Information shown Start Marker

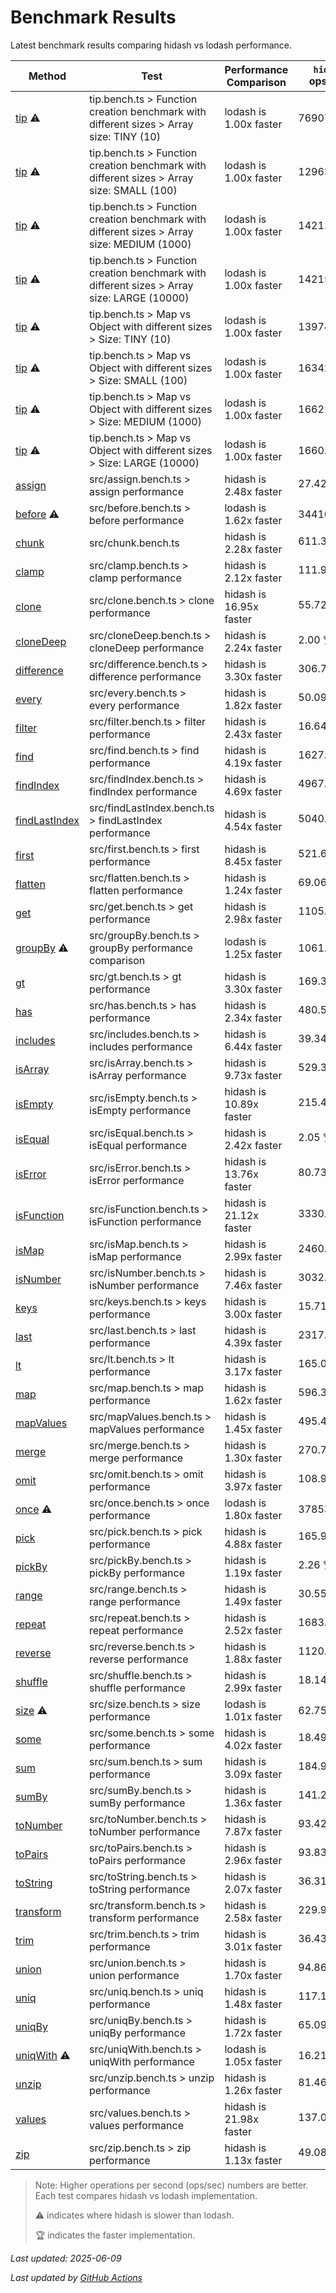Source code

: # Benchmark Results

Latest benchmark results comparing hidash vs lodash performance.

| Method | Test | Performance Comparison | `hidash` ops/sec | `lodash@4.17.21` ops/sec |
|--------|------|----------------------|----------------|----------------|
| [tip](https://github.com/NaverPayDev/hidash/blob/main/src/tip.ts) ⚠️ | tip.bench.ts > Function creation benchmark with different sizes > Array size: TINY (10) | lodash is 1.00x faster | 7690748.20 | 7690748.20 🏆 |
| [tip](https://github.com/NaverPayDev/hidash/blob/main/src/tip.ts) ⚠️ | tip.bench.ts > Function creation benchmark with different sizes > Array size: SMALL (100) | lodash is 1.00x faster | 1296349.96 | 1296349.96 🏆 |
| [tip](https://github.com/NaverPayDev/hidash/blob/main/src/tip.ts) ⚠️ | tip.bench.ts > Function creation benchmark with different sizes > Array size: MEDIUM (1000) | lodash is 1.00x faster | 142113.76 | 142113.76 🏆 |
| [tip](https://github.com/NaverPayDev/hidash/blob/main/src/tip.ts) ⚠️ | tip.bench.ts > Function creation benchmark with different sizes > Array size: LARGE (10000) | lodash is 1.00x faster | 14215.65 | 14215.65 🏆 |
| [tip](https://github.com/NaverPayDev/hidash/blob/main/src/tip.ts) ⚠️ | tip.bench.ts > Map vs Object with different sizes > Size: TINY (10) | lodash is 1.00x faster | 1397451.51 | 1397451.51 🏆 |
| [tip](https://github.com/NaverPayDev/hidash/blob/main/src/tip.ts) ⚠️ | tip.bench.ts > Map vs Object with different sizes > Size: SMALL (100) | lodash is 1.00x faster | 163422.99 | 163422.99 🏆 |
| [tip](https://github.com/NaverPayDev/hidash/blob/main/src/tip.ts) ⚠️ | tip.bench.ts > Map vs Object with different sizes > Size: MEDIUM (1000) | lodash is 1.00x faster | 16621.13 | 16621.13 🏆 |
| [tip](https://github.com/NaverPayDev/hidash/blob/main/src/tip.ts) ⚠️ | tip.bench.ts > Map vs Object with different sizes > Size: LARGE (10000) | lodash is 1.00x faster | 1660.69 | 1660.69 🏆 |
| [assign](https://github.com/NaverPayDev/hidash/blob/main/src/assign.ts) | src/assign.bench.ts > assign performance | hidash is 2.48x faster | 27.42 🏆 | 11.03 |
| [before](https://github.com/NaverPayDev/hidash/blob/main/src/before.ts) ⚠️ | src/before.bench.ts > before performance | lodash is 1.62x faster | 344107.93 | 556234.97 🏆 |
| [chunk](https://github.com/NaverPayDev/hidash/blob/main/src/chunk.ts) | src/chunk.bench.ts | hidash is 2.28x faster | 611.30 🏆 | 268.33 |
| [clamp](https://github.com/NaverPayDev/hidash/blob/main/src/clamp.ts) | src/clamp.bench.ts > clamp performance | hidash is 2.12x faster | 111.97 🏆 | 52.76 |
| [clone](https://github.com/NaverPayDev/hidash/blob/main/src/clone.ts) | src/clone.bench.ts > clone performance | hidash is 16.95x faster | 55.72 🏆 | 3.29 |
| [cloneDeep](https://github.com/NaverPayDev/hidash/blob/main/src/cloneDeep.ts) | src/cloneDeep.bench.ts > cloneDeep performance | hidash is 2.24x faster | 2.00 🏆 | 0.89 |
| [difference](https://github.com/NaverPayDev/hidash/blob/main/src/difference.ts) | src/difference.bench.ts > difference performance | hidash is 3.30x faster | 306.74 🏆 | 92.94 |
| [every](https://github.com/NaverPayDev/hidash/blob/main/src/every.ts) | src/every.bench.ts > every performance | hidash is 1.82x faster | 50.09 🏆 | 27.56 |
| [filter](https://github.com/NaverPayDev/hidash/blob/main/src/filter.ts) | src/filter.bench.ts > filter performance | hidash is 2.43x faster | 16.64 🏆 | 6.86 |
| [find](https://github.com/NaverPayDev/hidash/blob/main/src/find.ts) | src/find.bench.ts > find performance | hidash is 4.19x faster | 1627.02 🏆 | 388.15 |
| [findIndex](https://github.com/NaverPayDev/hidash/blob/main/src/findIndex.ts) | src/findIndex.bench.ts > findIndex performance | hidash is 4.69x faster | 4967.13 🏆 | 1059.10 |
| [findLastIndex](https://github.com/NaverPayDev/hidash/blob/main/src/findLastIndex.ts) | src/findLastIndex.bench.ts > findLastIndex performance | hidash is 4.54x faster | 5040.70 🏆 | 1110.09 |
| [first](https://github.com/NaverPayDev/hidash/blob/main/src/first.ts) | src/first.bench.ts > first performance | hidash is 8.45x faster | 521.68 🏆 | 61.77 |
| [flatten](https://github.com/NaverPayDev/hidash/blob/main/src/flatten.ts) | src/flatten.bench.ts > flatten performance | hidash is 1.24x faster | 69.06 🏆 | 55.81 |
| [get](https://github.com/NaverPayDev/hidash/blob/main/src/get.ts) | src/get.bench.ts > get performance | hidash is 2.98x faster | 1105.08 🏆 | 370.83 |
| [groupBy](https://github.com/NaverPayDev/hidash/blob/main/src/groupBy.ts) ⚠️ | src/groupBy.bench.ts > groupBy performance comparison | lodash is 1.25x faster | 1061.66 | 1330.91 🏆 |
| [gt](https://github.com/NaverPayDev/hidash/blob/main/src/gt.ts) | src/gt.bench.ts > gt performance | hidash is 3.30x faster | 169.30 🏆 | 51.34 |
| [has](https://github.com/NaverPayDev/hidash/blob/main/src/has.ts) | src/has.bench.ts > has performance | hidash is 2.34x faster | 480.59 🏆 | 205.04 |
| [includes](https://github.com/NaverPayDev/hidash/blob/main/src/includes.ts) | src/includes.bench.ts > includes performance | hidash is 6.44x faster | 39.34 🏆 | 6.11 |
| [isArray](https://github.com/NaverPayDev/hidash/blob/main/src/isArray.ts) | src/isArray.bench.ts > isArray performance | hidash is 9.73x faster | 529.31 🏆 | 54.42 |
| [isEmpty](https://github.com/NaverPayDev/hidash/blob/main/src/isEmpty.ts) | src/isEmpty.bench.ts > isEmpty performance | hidash is 10.89x faster | 215.41 🏆 | 19.78 |
| [isEqual](https://github.com/NaverPayDev/hidash/blob/main/src/isEqual.ts) | src/isEqual.bench.ts > isEqual performance | hidash is 2.42x faster | 2.05 🏆 | 0.85 |
| [isError](https://github.com/NaverPayDev/hidash/blob/main/src/isError.ts) | src/isError.bench.ts > isError performance | hidash is 13.76x faster | 80.73 🏆 | 5.87 |
| [isFunction](https://github.com/NaverPayDev/hidash/blob/main/src/isFunction.ts) | src/isFunction.bench.ts > isFunction performance | hidash is 21.12x faster | 3330.42 🏆 | 157.65 |
| [isMap](https://github.com/NaverPayDev/hidash/blob/main/src/isMap.ts) | src/isMap.bench.ts > isMap performance | hidash is 2.99x faster | 2460.34 🏆 | 822.92 |
| [isNumber](https://github.com/NaverPayDev/hidash/blob/main/src/isNumber.ts) | src/isNumber.bench.ts > isNumber performance | hidash is 7.46x faster | 3032.63 🏆 | 406.71 |
| [keys](https://github.com/NaverPayDev/hidash/blob/main/src/keys.ts) | src/keys.bench.ts > keys performance | hidash is 3.00x faster | 15.71 🏆 | 5.23 |
| [last](https://github.com/NaverPayDev/hidash/blob/main/src/last.ts) | src/last.bench.ts > last performance | hidash is 4.39x faster | 2317.07 🏆 | 527.69 |
| [lt](https://github.com/NaverPayDev/hidash/blob/main/src/lt.ts) | src/lt.bench.ts > lt performance | hidash is 3.17x faster | 165.06 🏆 | 52.06 |
| [map](https://github.com/NaverPayDev/hidash/blob/main/src/map.ts) | src/map.bench.ts > map performance | hidash is 1.62x faster | 596.35 🏆 | 368.72 |
| [mapValues](https://github.com/NaverPayDev/hidash/blob/main/src/mapValues.ts) | src/mapValues.bench.ts > mapValues performance | hidash is 1.45x faster | 495.47 🏆 | 341.13 |
| [merge](https://github.com/NaverPayDev/hidash/blob/main/src/merge.ts) | src/merge.bench.ts > merge performance | hidash is 1.30x faster | 270.79 🏆 | 208.51 |
| [omit](https://github.com/NaverPayDev/hidash/blob/main/src/omit.ts) | src/omit.bench.ts > omit performance | hidash is 3.97x faster | 108.94 🏆 | 27.41 |
| [once](https://github.com/NaverPayDev/hidash/blob/main/src/once.ts) ⚠️ | src/once.bench.ts > once performance | lodash is 1.80x faster | 378537.94 | 679820.92 🏆 |
| [pick](https://github.com/NaverPayDev/hidash/blob/main/src/pick.ts) | src/pick.bench.ts > pick performance | hidash is 4.88x faster | 165.93 🏆 | 34.04 |
| [pickBy](https://github.com/NaverPayDev/hidash/blob/main/src/pickBy.ts) | src/pickBy.bench.ts > pickBy performance | hidash is 1.19x faster | 2.26 🏆 | 1.89 |
| [range](https://github.com/NaverPayDev/hidash/blob/main/src/range.ts) | src/range.bench.ts > range performance | hidash is 1.49x faster | 30.55 🏆 | 20.49 |
| [repeat](https://github.com/NaverPayDev/hidash/blob/main/src/repeat.ts) | src/repeat.bench.ts > repeat performance | hidash is 2.52x faster | 1683.90 🏆 | 669.24 |
| [reverse](https://github.com/NaverPayDev/hidash/blob/main/src/reverse.ts) | src/reverse.bench.ts > reverse performance | hidash is 1.88x faster | 1120.61 🏆 | 595.47 |
| [shuffle](https://github.com/NaverPayDev/hidash/blob/main/src/shuffle.ts) | src/shuffle.bench.ts > shuffle performance | hidash is 2.99x faster | 18.14 🏆 | 6.06 |
| [size](https://github.com/NaverPayDev/hidash/blob/main/src/size.ts) ⚠️ | src/size.bench.ts > size performance | lodash is 1.01x faster | 62.75 | 63.59 🏆 |
| [some](https://github.com/NaverPayDev/hidash/blob/main/src/some.ts) | src/some.bench.ts > some performance | hidash is 4.02x faster | 18.49 🏆 | 4.60 |
| [sum](https://github.com/NaverPayDev/hidash/blob/main/src/sum.ts) | src/sum.bench.ts > sum performance | hidash is 3.09x faster | 184.98 🏆 | 59.83 |
| [sumBy](https://github.com/NaverPayDev/hidash/blob/main/src/sumBy.ts) | src/sumBy.bench.ts > sumBy performance | hidash is 1.36x faster | 141.27 🏆 | 103.50 |
| [toNumber](https://github.com/NaverPayDev/hidash/blob/main/src/toNumber.ts) | src/toNumber.bench.ts > toNumber performance | hidash is 7.87x faster | 93.42 🏆 | 11.87 |
| [toPairs](https://github.com/NaverPayDev/hidash/blob/main/src/toPairs.ts) | src/toPairs.bench.ts > toPairs performance | hidash is 2.96x faster | 93.83 🏆 | 31.66 |
| [toString](https://github.com/NaverPayDev/hidash/blob/main/src/toString.ts) | src/toString.bench.ts > toString performance | hidash is 2.07x faster | 36.31 🏆 | 17.55 |
| [transform](https://github.com/NaverPayDev/hidash/blob/main/src/transform.ts) | src/transform.bench.ts > transform performance | hidash is 2.58x faster | 229.96 🏆 | 89.19 |
| [trim](https://github.com/NaverPayDev/hidash/blob/main/src/trim.ts) | src/trim.bench.ts > trim performance | hidash is 3.01x faster | 36.43 🏆 | 12.11 |
| [union](https://github.com/NaverPayDev/hidash/blob/main/src/union.ts) | src/union.bench.ts > union performance | hidash is 1.70x faster | 94.86 🏆 | 55.69 |
| [uniq](https://github.com/NaverPayDev/hidash/blob/main/src/uniq.ts) | src/uniq.bench.ts > uniq performance | hidash is 1.48x faster | 117.15 🏆 | 79.20 |
| [uniqBy](https://github.com/NaverPayDev/hidash/blob/main/src/uniqBy.ts) | src/uniqBy.bench.ts > uniqBy performance | hidash is 1.72x faster | 65.09 🏆 | 37.85 |
| [uniqWith](https://github.com/NaverPayDev/hidash/blob/main/src/uniqWith.ts) ⚠️ | src/uniqWith.bench.ts > uniqWith performance | lodash is 1.05x faster | 16.21 | 16.98 🏆 |
| [unzip](https://github.com/NaverPayDev/hidash/blob/main/src/unzip.ts) | src/unzip.bench.ts > unzip performance | hidash is 1.26x faster | 81.46 🏆 | 64.61 |
| [values](https://github.com/NaverPayDev/hidash/blob/main/src/values.ts) | src/values.bench.ts > values performance | hidash is 21.98x faster | 137.08 🏆 | 6.24 |
| [zip](https://github.com/NaverPayDev/hidash/blob/main/src/zip.ts) | src/zip.bench.ts > zip performance | hidash is 1.13x faster | 49.08 🏆 | 43.30 |

> Note: Higher operations per second (ops/sec) numbers are better. Each test compares hidash vs lodash implementation.
> 
> ⚠️ indicates where hidash is slower than lodash.
> 
> 🏆 indicates the faster implementation.


_Last updated: 2025-06-09_

*Last updated by [GitHub Actions](https://github.com/NaverPayDev/hidash/actions/runs/15528100907)*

Information shown End Marker

All lines above between those holding "14215.65 🏆 |" and "16621.13 🏆 |", inclusive, must be set down unchanged, and no other line may be included.

> _Answer to the exercise_:
| [tip](https://github.com/NaverPayDev/hidash/blob/main/src/tip.ts) ⚠️ | tip.bench.ts > Function creation benchmark with different sizes > Array size: LARGE (10000) | lodash is 1.00x faster | 14215.65 | 14215.65 🏆 |
| [tip](https://github.com/NaverPayDev/hidash/blob/main/src/tip.ts) ⚠️ | tip.bench.ts > Map vs Object with different sizes > Size: TINY (10) | lodash is 1.00x faster | 1397451.51 | 1397451.51 🏆 |
| [tip](https://github.com/NaverPayDev/hidash/blob/main/src/tip.ts) ⚠️ | tip.bench.ts > Map vs Object with different sizes > Size: SMALL (100) | lodash is 1.00x faster | 163422.99 | 163422.99 🏆 |
| [tip](https://github.com/NaverPayDev/hidash/blob/main/src/tip.ts) ⚠️ | tip.bench.ts > Map vs Object with different sizes > Size: MEDIUM (1000) | lodash is 1.00x faster | 16621.13 | 16621.13 🏆 |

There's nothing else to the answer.